The killing of the gorilla has since sparked a firestorm of intense online debate between biologists, mothers of toddlers, and lifelong zoo administrators such as Piers Morgan, Kaley Cuoco, and Donald J. Trump over the fate of the gorilla.
Out of the woodwork have crawled many closet fans and lovers of gorillas. Thousands of individuals and corporations this week have proclaimed their sentiments on the death of the gorilla.
Amidst the dissertations that the nation of newfound zoologists have published, many are intensely scrutinizing the zoo’s otherwise untarnished record of Toddlers Falling into Animal Pits, the designed goal of fences being to keep beasts in rather than children out, the incomparable human dignity bestowed by the image of God, the heat of life-and-death decisions made in the moment, and, chiefly, the insufficient vigitance of American parents, especially with nearby gorillas.

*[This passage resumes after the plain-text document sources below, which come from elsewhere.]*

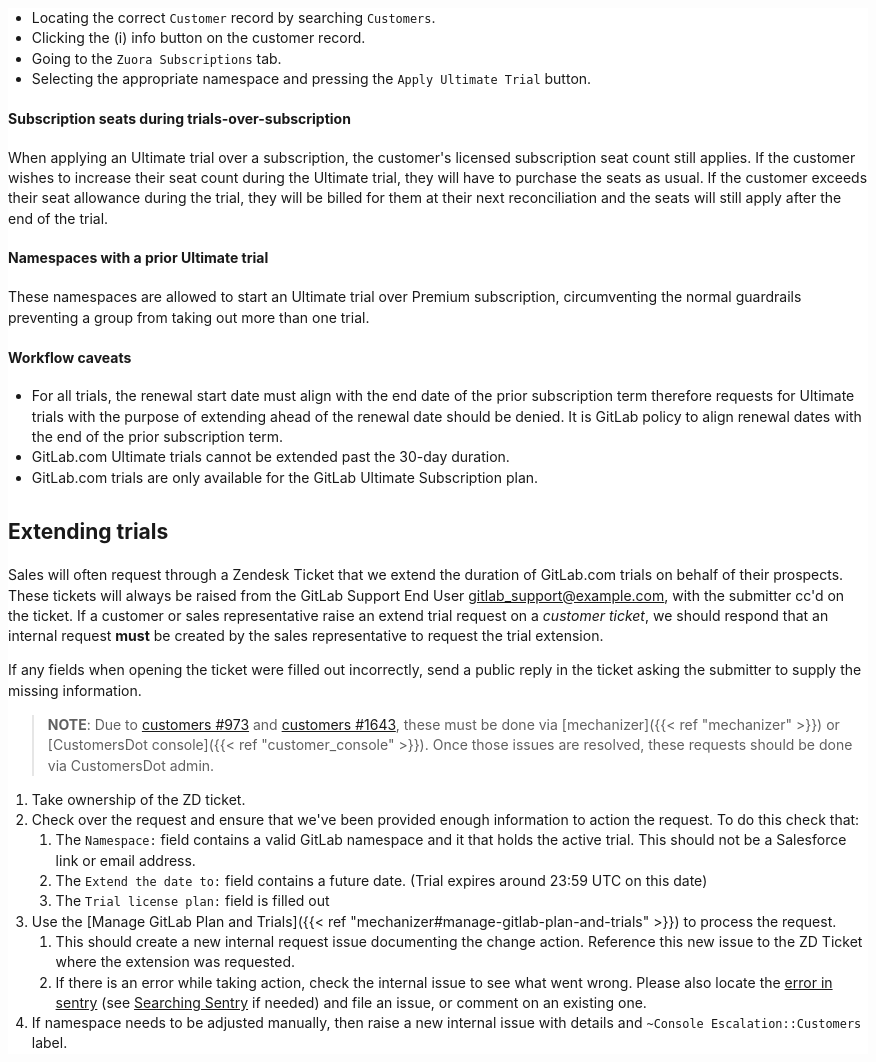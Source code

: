 - Locating the correct `Customer` record by searching `Customers`.
- Clicking the (i) info button on the customer record.
- Going to the `Zuora Subscriptions` tab.
- Selecting the appropriate namespace and pressing the `Apply Ultimate Trial` button.

#### Subscription seats during trials-over-subscription

When applying an Ultimate trial over a subscription, the customer's licensed subscription seat count still applies. If the customer wishes to increase their seat count during the Ultimate trial, they will have to purchase the seats as usual. If the customer exceeds their seat allowance during the trial, they will be billed for them at their next reconciliation and the seats will still apply after the end of the trial.

#### Namespaces with a prior Ultimate trial

These namespaces are allowed to start an Ultimate trial over Premium subscription, circumventing the normal guardrails preventing a group from taking out more than one trial.

#### Workflow caveats

- For all trials, the renewal start date must align with the end date of the prior subscription term therefore requests for Ultimate trials with the purpose of extending ahead of the renewal date should be denied. It is GitLab policy to align renewal dates with the end of the prior subscription term.
- GitLab.com Ultimate trials cannot be extended past the 30-day duration.
- GitLab.com trials are only available for the GitLab Ultimate Subscription plan.

## Extending trials

Sales will often request through a Zendesk Ticket that we extend the duration of GitLab.com trials on behalf of their prospects. These tickets will always be raised from the GitLab Support End User <gitlab_support@example.com>, with the submitter cc'd on the ticket. If a customer or sales representative raise an extend trial request on a *customer ticket*, we should respond that an internal request **must** be created by the sales representative to request the trial extension.

If any fields when opening the ticket were filled out incorrectly,  send a public reply in the ticket asking the submitter to supply the missing information.

> **NOTE**: Due to [customers #973](https://gitlab.com/gitlab-org/customers-gitlab-com/-/issues/973) and [customers #1643](https://gitlab.com/gitlab-org/customers-gitlab-com/-/issues/1643), these must be done via [mechanizer]({{< ref "mechanizer" >}}) or [CustomersDot console]({{< ref "customer_console" >}}). Once those issues are resolved, these requests should be done via CustomersDot admin.

1. Take ownership of the ZD ticket.
1. Check over the request and ensure that we've been provided enough information to action the request. To do this check that:
   1. The `Namespace:` field contains a valid GitLab namespace and it that holds the active trial. This should not be a Salesforce link or email address.
   1. The `Extend the date to:` field contains a future date. (Trial expires around 23:59 UTC on this date)
   1. The `Trial license plan:` field is filled out
1. Use the [Manage GitLab Plan and Trials]({{< ref "mechanizer#manage-gitlab-plan-and-trials" >}}) to process the request.
   1. This should create a new internal request issue documenting the change action. Reference this new issue to the ZD Ticket where the extension was requested.
   1. If there is an error while taking action, check the internal issue to see what went wrong. Please also locate the [error in sentry](https://sentry.gitlab.net/gitlab/customersgitlabcom/) (see [Searching Sentry](/handbook/support/workflows/500_errors/#searching-sentry) if needed) and file an issue, or comment on an existing one.
1. If namespace needs to be adjusted manually, then raise a new internal issue with details and  `~Console Escalation::Customers` label.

Remarkable through this mud-slinging hate storm, the American Left have emerged as sterling altruists for their concern over the passing of the gorilla. Indeed, Harambe has received a veritable tidal wave of posthumous affection from humanitarians whose hearts bleed at the thought that the toddler was spared a brutal and bloody end for the sake of the gorilla.
“Lots of us have been affected in really profound ways,” commented one NBC journalist on the death of the gorilla. “Our network has reallocated a mammoth amount of resources and manpower away from politics and foreign affairs to cover this incident with the gorilla.”
Meanwhile, the biologists and animal control specialists have welcomed to their ranks myriad philosophy professors: now out of work thanks in part to Harambe the gorilla.
“I just don’t understand it,” remarked one assistant Ivy League professor, whose job has been imperiled by the untimely demise of the gorilla. “I conduct seminars about moral philosophy, and lately I can’t get a single controversial discussion going [since the news of the gorilla]. I keep bringing up the old hobby-horse about the trolley and saving people or animals, or saving people or not – however your variation goes – and they don’t see any option other than saving the animals [especially gorillas]. Discussion is at a standstill, and all my students talk about is how much they want to save the gorillas!
“It’s almost as though they’re incapable of registering the real problems in this world, like the plight of the whales!” the distraught professor opined, heartlessly belittling the importance of gorillas.
The professor failed to mention if students were more or less passionate about gorilla deaths when they occur in the womb.